TASK GOAL: All of the data needs to be reproduced with no alterations.

[Opening INFORMATION SHOWN section]

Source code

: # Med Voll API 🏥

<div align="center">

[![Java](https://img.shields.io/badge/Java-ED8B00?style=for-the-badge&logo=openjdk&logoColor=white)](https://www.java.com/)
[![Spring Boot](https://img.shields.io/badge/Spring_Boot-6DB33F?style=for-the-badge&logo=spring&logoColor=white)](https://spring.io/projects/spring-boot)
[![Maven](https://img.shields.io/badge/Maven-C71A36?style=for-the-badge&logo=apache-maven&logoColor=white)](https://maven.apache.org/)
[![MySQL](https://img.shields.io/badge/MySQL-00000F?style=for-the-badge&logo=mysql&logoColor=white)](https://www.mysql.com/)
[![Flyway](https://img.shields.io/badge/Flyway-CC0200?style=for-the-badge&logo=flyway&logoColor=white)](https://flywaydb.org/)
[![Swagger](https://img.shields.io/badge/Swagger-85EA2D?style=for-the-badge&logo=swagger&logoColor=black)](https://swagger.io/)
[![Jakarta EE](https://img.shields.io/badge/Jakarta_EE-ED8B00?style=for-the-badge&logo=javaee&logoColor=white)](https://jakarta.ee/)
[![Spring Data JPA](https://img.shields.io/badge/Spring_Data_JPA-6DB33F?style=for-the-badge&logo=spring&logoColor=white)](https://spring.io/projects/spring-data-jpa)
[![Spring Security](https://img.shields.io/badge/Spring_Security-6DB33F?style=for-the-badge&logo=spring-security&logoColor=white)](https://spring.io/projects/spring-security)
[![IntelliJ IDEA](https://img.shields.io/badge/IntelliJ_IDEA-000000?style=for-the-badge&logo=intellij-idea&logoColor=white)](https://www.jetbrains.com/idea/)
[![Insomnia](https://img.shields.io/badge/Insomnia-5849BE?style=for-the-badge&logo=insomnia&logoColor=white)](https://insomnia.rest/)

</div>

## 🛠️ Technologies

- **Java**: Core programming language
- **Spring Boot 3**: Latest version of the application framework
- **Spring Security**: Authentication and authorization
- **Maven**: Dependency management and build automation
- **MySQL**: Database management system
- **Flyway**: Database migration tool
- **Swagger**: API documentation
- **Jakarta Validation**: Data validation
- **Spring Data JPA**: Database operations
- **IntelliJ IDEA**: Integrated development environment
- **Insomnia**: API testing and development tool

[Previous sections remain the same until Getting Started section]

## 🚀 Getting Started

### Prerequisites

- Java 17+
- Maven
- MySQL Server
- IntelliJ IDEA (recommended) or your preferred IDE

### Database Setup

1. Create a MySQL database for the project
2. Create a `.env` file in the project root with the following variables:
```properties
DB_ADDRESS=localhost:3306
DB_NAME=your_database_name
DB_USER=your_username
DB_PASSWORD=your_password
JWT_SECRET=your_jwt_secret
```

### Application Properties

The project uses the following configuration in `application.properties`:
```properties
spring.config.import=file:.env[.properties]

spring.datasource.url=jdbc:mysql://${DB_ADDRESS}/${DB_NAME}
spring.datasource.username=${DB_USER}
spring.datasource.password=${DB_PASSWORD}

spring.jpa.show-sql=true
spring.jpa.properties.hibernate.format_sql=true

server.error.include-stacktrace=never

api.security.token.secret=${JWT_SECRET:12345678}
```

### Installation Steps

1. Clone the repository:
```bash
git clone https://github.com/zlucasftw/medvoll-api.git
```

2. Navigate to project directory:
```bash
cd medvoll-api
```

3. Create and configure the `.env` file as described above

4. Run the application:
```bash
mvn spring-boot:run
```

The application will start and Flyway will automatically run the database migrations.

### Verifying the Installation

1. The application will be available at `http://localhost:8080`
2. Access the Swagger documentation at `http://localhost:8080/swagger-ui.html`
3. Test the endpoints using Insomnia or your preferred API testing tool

[Closing INFORMATION SHOWN section]

SOLUTION TO THE PROBLEM:
Source code

: # Med Voll API 🏥

<div align="center">

[![Java](https://img.shields.io/badge/Java-ED8B00?style=for-the-badge&logo=openjdk&logoColor=white)](https://www.java.com/)
[![Spring Boot](https://img.shields.io/badge/Spring_Boot-6DB33F?style=for-the-badge&logo=spring&logoColor=white)](https://spring.io/projects/spring-boot)
[![Maven](https://img.shields.io/badge/Maven-C71A36?style=for-the-badge&logo=apache-maven&logoColor=white)](https://maven.apache.org/)
[![MySQL](https://img.shields.io/badge/MySQL-00000F?style=for-the-badge&logo=mysql&logoColor=white)](https://www.mysql.com/)
[![Flyway](https://img.shields.io/badge/Flyway-CC0200?style=for-the-badge&logo=flyway&logoColor=white)](https://flywaydb.org/)
[![Swagger](https://img.shields.io/badge/Swagger-85EA2D?style=for-the-badge&logo=swagger&logoColor=black)](https://swagger.io/)
[![Jakarta EE](https://img.shields.io/badge/Jakarta_EE-ED8B00?style=for-the-badge&logo=javaee&logoColor=white)](https://jakarta.ee/)
[![Spring Data JPA](https://img.shields.io/badge/Spring_Data_JPA-6DB33F?style=for-the-badge&logo=spring&logoColor=white)](https://spring.io/projects/spring-data-jpa)
[![Spring Security](https://img.shields.io/badge/Spring_Security-6DB33F?style=for-the-badge&logo=spring-security&logoColor=white)](https://spring.io/projects/spring-security)
[![IntelliJ IDEA](https://img.shields.io/badge/IntelliJ_IDEA-000000?style=for-the-badge&logo=intellij-idea&logoColor=white)](https://www.jetbrains.com/idea/)
[![Insomnia](https://img.shields.io/badge/Insomnia-5849BE?style=for-the-badge&logo=insomnia&logoColor=white)](https://insomnia.rest/)

</div>

## 🛠️ Technologies

- **Java**: Core programming language
- **Spring Boot 3**: Latest version of the application framework
- **Spring Security**: Authentication and authorization
- **Maven**: Dependency management and build automation
- **MySQL**: Database management system
- **Flyway**: Database migration tool
- **Swagger**: API documentation
- **Jakarta Validation**: Data validation
- **Spring Data JPA**: Database operations
- **IntelliJ IDEA**: Integrated development environment
- **Insomnia**: API testing and development tool

[Previous sections remain the same until Getting Started section]

## 🚀 Getting Started

### Prerequisites

- Java 17+
- Maven
- MySQL Server
- IntelliJ IDEA (recommended) or your preferred IDE

### Database Setup

1. Create a MySQL database for the project
2. Create a `.env` file in the project root with the following variables:
```properties
DB_ADDRESS=localhost:3306
DB_NAME=your_database_name
DB_USER=your_username
DB_PASSWORD=your_password
JWT_SECRET=your_jwt_secret
```

### Application Properties

The project uses the following configuration in `application.properties`:
```properties
spring.config.import=file:.env[.properties]

spring.datasource.url=jdbc:mysql://${DB_ADDRESS}/${DB_NAME}
spring.datasource.username=${DB_USER}
spring.datasource.password=${DB_PASSWORD}

spring.jpa.show-sql=true
spring.jpa.properties.hibernate.format_sql=true

server.error.include-stacktrace=never

api.security.token.secret=${JWT_SECRET:12345678}
```

### Installation Steps

1. Clone the repository:
```bash
git clone https://github.com/zlucasftw/medvoll-api.git
```

2. Navigate to project directory:
```bash
cd medvoll-api
```

3. Create and configure the `.env` file as described above

4. Run the application:
```bash
mvn spring-boot:run
```

The application will start and Flyway will automatically run the database migrations.

### Verifying the Installation

1. The application will be available at `http://localhost:8080`
2. Access the Swagger documentation at `http://localhost:8080/swagger-ui.html`
3. Test the endpoints using Insomnia or your preferred API testing tool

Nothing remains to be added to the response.